BEGIN Records shown
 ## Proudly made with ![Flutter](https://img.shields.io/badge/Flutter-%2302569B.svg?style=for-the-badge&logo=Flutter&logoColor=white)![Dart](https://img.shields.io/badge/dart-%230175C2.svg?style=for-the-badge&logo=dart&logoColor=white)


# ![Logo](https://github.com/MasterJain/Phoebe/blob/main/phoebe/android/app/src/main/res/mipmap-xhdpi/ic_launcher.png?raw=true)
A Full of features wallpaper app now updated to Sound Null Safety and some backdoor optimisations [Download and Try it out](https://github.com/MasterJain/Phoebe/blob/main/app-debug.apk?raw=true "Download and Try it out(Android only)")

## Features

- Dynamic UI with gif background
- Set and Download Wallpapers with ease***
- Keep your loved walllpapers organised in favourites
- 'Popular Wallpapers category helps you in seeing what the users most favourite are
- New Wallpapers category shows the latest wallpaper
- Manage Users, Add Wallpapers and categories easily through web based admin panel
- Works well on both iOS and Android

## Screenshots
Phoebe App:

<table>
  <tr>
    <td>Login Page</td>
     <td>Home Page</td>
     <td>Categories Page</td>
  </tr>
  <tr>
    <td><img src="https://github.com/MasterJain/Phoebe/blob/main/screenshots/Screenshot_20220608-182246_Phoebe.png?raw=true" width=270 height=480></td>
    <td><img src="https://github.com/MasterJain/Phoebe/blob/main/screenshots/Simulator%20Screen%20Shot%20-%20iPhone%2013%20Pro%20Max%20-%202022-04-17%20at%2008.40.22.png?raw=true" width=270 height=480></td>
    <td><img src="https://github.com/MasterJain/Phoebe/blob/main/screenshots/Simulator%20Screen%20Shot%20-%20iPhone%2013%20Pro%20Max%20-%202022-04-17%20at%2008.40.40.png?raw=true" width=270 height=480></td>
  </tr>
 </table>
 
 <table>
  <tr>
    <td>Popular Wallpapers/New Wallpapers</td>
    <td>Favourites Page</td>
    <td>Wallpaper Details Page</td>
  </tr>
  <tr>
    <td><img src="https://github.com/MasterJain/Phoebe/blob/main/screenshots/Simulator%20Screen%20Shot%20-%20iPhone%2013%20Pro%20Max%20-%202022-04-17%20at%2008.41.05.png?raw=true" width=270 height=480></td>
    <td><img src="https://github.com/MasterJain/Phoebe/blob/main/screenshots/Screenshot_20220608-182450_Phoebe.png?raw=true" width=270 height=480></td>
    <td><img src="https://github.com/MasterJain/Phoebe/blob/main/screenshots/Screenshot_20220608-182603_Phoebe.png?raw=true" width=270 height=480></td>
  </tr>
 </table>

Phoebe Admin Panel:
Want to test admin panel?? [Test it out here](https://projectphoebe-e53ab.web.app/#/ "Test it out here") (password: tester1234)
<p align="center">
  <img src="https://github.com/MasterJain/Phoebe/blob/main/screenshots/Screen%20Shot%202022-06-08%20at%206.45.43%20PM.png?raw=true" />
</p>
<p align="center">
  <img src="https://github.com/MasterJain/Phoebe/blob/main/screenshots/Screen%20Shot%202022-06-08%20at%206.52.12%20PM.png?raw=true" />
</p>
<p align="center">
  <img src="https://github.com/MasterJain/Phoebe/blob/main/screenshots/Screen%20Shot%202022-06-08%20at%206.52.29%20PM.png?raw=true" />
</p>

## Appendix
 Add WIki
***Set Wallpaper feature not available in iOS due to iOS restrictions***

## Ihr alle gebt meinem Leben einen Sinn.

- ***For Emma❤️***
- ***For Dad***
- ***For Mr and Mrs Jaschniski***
END Records shown
- [Your task]: Return the complete material exactly as it reads.

- [Response for this exercise]:
 ## Proudly made with ![Flutter](https://img.shields.io/badge/Flutter-%2302569B.svg?style=for-the-badge&logo=Flutter&logoColor=white)![Dart](https://img.shields.io/badge/dart-%230175C2.svg?style=for-the-badge&logo=dart&logoColor=white)


# ![Logo](https://github.com/MasterJain/Phoebe/blob/main/phoebe/android/app/src/main/res/mipmap-xhdpi/ic_launcher.png?raw=true)
A Full of features wallpaper app now updated to Sound Null Safety and some backdoor optimisations [Download and Try it out](https://github.com/MasterJain/Phoebe/blob/main/app-debug.apk?raw=true "Download and Try it out(Android only)")

## Features

- Dynamic UI with gif background
- Set and Download Wallpapers with ease***
- Keep your loved walllpapers organised in favourites
- 'Popular Wallpapers category helps you in seeing what the users most favourite are
- New Wallpapers category shows the latest wallpaper
- Manage Users, Add Wallpapers and categories easily through web based admin panel
- Works well on both iOS and Android

## Screenshots
Phoebe App:

<table>
  <tr>
    <td>Login Page</td>
     <td>Home Page</td>
     <td>Categories Page</td>
  </tr>
  <tr>
    <td><img src="https://github.com/MasterJain/Phoebe/blob/main/screenshots/Screenshot_20220608-182246_Phoebe.png?raw=true" width=270 height=480></td>
    <td><img src="https://github.com/MasterJain/Phoebe/blob/main/screenshots/Simulator%20Screen%20Shot%20-%20iPhone%2013%20Pro%20Max%20-%202022-04-17%20at%2008.40.22.png?raw=true" width=270 height=480></td>
    <td><img src="https://github.com/MasterJain/Phoebe/blob/main/screenshots/Simulator%20Screen%20Shot%20-%20iPhone%2013%20Pro%20Max%20-%202022-04-17%20at%2008.40.40.png?raw=true" width=270 height=480></td>
  </tr>
 </table>
 
 <table>
  <tr>
    <td>Popular Wallpapers/New Wallpapers</td>
    <td>Favourites Page</td>
    <td>Wallpaper Details Page</td>
  </tr>
  <tr>
    <td><img src="https://github.com/MasterJain/Phoebe/blob/main/screenshots/Simulator%20Screen%20Shot%20-%20iPhone%2013%20Pro%20Max%20-%202022-04-17%20at%2008.41.05.png?raw=true" width=270 height=480></td>
    <td><img src="https://github.com/MasterJain/Phoebe/blob/main/screenshots/Screenshot_20220608-182450_Phoebe.png?raw=true" width=270 height=480></td>
    <td><img src="https://github.com/MasterJain/Phoebe/blob/main/screenshots/Screenshot_20220608-182603_Phoebe.png?raw=true" width=270 height=480></td>
  </tr>
 </table>

Phoebe Admin Panel:
Want to test admin panel?? [Test it out here](https://projectphoebe-e53ab.web.app/#/ "Test it out here") (password: tester1234)
<p align="center">
  <img src="https://github.com/MasterJain/Phoebe/blob/main/screenshots/Screen%20Shot%202022-06-08%20at%206.45.43%20PM.png?raw=true" />
</p>
<p align="center">
  <img src="https://github.com/MasterJain/Phoebe/blob/main/screenshots/Screen%20Shot%202022-06-08%20at%206.52.12%20PM.png?raw=true" />
</p>
<p align="center">
  <img src="https://github.com/MasterJain/Phoebe/blob/main/screenshots/Screen%20Shot%202022-06-08%20at%206.52.29%20PM.png?raw=true" />
</p>

## Appendix
 Add WIki
***Set Wallpaper feature not available in iOS due to iOS restrictions***

## Ihr alle gebt meinem Leben einen Sinn.

- ***For Emma❤️***
- ***For Dad***
- ***For Mr and Mrs Jaschniski***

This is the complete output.